M se décrit comme l'aîné d'une famille de
la classe moyenne marocaine, une famille plutôt libérale mais qui
n'a rien à voir de près ou de loin avec la politique. Son
engagement M ne l'explique pas par une filiation familiale, mais par une prise
de conscience individuelle et un goût pour les débats
d'idées et l'intérêt général. Il se
décrit volontiers comme « révolutionnaire dans l'âme
» mais il se sent fondamentalement démocrate, un sentiment qui
l'affecte profondément au point de se sentir vraiment mal à
l'aise avec la manière dont le Maroc est gouverné. Et s'il
déteste le makhzen c'est avant tout pour des raisons patriotiques, le
bilan du makhzen est selon lui une catastrophe dans tous les domaines, c'est ce
mode de gouvernement archaïque qui condamne le Maroc à
l'immobilité. Mais, ajoute-t-il, ce système néfaste n'est
pas transformable sans une puissance collective d'inspiration
révolutionnaire, c'est-à-dire capable d'être plus qu'une
simple proposition de réforme comme il y en a eu tant par le
passé.
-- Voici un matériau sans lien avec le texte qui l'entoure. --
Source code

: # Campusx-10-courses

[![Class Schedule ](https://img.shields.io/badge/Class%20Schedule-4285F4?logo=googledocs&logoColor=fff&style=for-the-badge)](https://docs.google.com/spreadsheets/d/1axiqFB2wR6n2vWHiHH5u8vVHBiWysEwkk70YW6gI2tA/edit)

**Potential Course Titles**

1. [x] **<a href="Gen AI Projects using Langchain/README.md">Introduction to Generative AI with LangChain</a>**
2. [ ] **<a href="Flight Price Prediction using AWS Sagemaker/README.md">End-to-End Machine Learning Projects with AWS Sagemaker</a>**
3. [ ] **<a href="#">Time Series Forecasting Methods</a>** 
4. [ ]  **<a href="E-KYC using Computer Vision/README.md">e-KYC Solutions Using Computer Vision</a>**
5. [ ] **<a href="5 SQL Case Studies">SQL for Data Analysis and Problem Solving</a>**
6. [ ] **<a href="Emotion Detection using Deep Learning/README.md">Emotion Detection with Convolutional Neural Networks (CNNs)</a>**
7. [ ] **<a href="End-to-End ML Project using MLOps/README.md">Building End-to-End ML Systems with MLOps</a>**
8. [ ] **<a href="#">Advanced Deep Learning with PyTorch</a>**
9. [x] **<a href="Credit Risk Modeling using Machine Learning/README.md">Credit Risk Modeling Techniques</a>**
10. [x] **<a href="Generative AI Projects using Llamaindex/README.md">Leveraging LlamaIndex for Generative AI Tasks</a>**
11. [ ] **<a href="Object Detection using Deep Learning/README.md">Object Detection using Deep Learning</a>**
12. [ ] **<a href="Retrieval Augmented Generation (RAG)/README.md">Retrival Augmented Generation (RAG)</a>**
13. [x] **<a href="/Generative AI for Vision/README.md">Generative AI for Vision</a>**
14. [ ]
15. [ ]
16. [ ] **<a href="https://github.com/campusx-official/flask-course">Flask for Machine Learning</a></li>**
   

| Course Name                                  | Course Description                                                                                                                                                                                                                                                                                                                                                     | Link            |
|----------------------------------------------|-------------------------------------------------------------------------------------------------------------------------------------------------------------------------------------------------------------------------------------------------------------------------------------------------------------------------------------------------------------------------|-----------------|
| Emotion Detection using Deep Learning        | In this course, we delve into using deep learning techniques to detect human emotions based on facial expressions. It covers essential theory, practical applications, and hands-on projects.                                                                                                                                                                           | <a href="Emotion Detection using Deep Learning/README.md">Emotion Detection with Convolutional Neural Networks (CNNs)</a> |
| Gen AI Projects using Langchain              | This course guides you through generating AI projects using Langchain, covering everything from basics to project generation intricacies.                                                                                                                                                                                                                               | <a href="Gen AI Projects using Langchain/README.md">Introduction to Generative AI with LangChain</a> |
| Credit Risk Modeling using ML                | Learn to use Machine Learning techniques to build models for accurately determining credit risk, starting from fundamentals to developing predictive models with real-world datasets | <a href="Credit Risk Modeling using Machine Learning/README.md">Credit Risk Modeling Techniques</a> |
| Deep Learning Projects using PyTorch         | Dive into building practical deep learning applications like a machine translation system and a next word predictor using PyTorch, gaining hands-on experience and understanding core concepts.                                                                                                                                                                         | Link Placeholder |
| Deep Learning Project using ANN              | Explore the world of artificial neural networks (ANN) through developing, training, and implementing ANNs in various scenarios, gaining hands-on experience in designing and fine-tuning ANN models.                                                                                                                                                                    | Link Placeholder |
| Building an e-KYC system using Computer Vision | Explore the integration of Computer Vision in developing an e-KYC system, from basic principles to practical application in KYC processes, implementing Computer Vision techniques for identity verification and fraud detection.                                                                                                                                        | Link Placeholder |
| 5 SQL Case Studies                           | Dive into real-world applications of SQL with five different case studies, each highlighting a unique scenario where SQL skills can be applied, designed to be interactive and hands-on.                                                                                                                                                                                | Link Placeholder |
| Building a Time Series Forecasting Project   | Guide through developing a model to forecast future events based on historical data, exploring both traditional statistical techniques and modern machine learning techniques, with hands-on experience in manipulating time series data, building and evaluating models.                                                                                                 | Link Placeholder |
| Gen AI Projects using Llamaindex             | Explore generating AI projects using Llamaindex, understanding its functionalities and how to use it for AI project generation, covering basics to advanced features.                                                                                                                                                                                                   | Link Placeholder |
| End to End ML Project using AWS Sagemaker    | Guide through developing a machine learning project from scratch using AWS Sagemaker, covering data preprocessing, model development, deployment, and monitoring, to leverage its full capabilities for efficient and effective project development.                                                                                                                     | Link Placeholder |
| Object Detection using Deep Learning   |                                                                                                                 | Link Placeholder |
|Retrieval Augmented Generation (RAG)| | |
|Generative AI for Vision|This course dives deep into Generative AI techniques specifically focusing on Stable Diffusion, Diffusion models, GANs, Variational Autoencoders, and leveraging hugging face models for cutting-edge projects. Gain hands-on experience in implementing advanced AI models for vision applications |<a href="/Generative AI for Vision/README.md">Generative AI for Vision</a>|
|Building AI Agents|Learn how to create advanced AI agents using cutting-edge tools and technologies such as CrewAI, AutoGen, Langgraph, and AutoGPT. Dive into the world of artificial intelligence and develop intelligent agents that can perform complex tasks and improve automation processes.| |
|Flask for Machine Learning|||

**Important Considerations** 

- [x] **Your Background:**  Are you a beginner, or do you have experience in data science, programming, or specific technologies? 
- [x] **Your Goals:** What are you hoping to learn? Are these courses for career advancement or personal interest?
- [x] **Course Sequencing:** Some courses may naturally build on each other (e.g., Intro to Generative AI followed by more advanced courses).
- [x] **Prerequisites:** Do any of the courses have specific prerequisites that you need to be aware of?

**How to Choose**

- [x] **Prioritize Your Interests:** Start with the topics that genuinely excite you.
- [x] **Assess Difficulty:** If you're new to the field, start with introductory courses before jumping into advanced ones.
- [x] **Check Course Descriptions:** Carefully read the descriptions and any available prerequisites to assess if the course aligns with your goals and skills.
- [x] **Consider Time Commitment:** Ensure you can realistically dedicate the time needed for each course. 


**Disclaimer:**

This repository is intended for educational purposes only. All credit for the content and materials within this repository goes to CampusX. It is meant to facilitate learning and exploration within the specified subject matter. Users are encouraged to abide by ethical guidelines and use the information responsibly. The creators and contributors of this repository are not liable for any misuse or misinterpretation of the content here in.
L'énumération des
dysfonctionnements de l'administration, des affaires
politiciennes, du manque de responsabilité des agents de l'Etat et des
faits de corruption généralisés au Maroc, sont pour lui un
sujet de conversation sans fin, et toujours teinté d'une ironie
amère. Pour M il n'y a pas de prospérité possible sans une
souveraineté citoyenne et un fonctionnement démocratique du
pouvoir, qui selon lui est la condition première de l'intelligence
commune. Le « développement » est une coquille vide qui ne
fait que perpétuer le statu quo s'il n'est pas
accompagné d'une dimension politique. Pour M le mouvement du 20
février est justement ce moment d'une parole politique venue clarifier
plus de 50 ans de discours sur le « développement ». Que sont
ces cinquante années de l' « après indépendance
» si ce n'est l'échec du Makhzen comme mode de gouvernement ? Cette
question qui vient comme une sentence, si souvent entendue, est certainement
celle qui anime le plus intensément les coeurs des militants
févriéristes.
M est un blogueur depuis 2005. Il a rejoint le cyber-activisme
à défaut d'entrain pour le militantisme partisan, expliquant
qu'il était, comme la plupart des jeunes marocains, rétifs
à l'idée d'entrer dans un jeu où les dés sont
pipés, un système où la vénalité et
l'ambition personnelle l'emportent sur l'intérêt
général. M s'identifie à ces marocains qui ont
boycotté la politique parce qu'ils voyaient la politique autrement. Et
puis ajoutet-il, les partis fonctionnent comme des bureaucraties où les
luttes de pouvoir et conflits d'intérêts sclérosent les
mécanismes internes et ruinent tout espoir pour les nouveaux entrants de
peser. C'est à l'aune de ce sentiment, si massivement partagé
chez les jeunes, que l'on peut comprendre pourquoi un parti politique comme le
PSU a pu progressivement attirer l'attention de M. A gauche l'USFP n'a plus de
cohérence, il est trop compromis avec le pouvoir, et il a
sacrifié ses bases militantes pour rejoindre les logiques
électoralistes qui nécessitent d'avoir recours aux notables.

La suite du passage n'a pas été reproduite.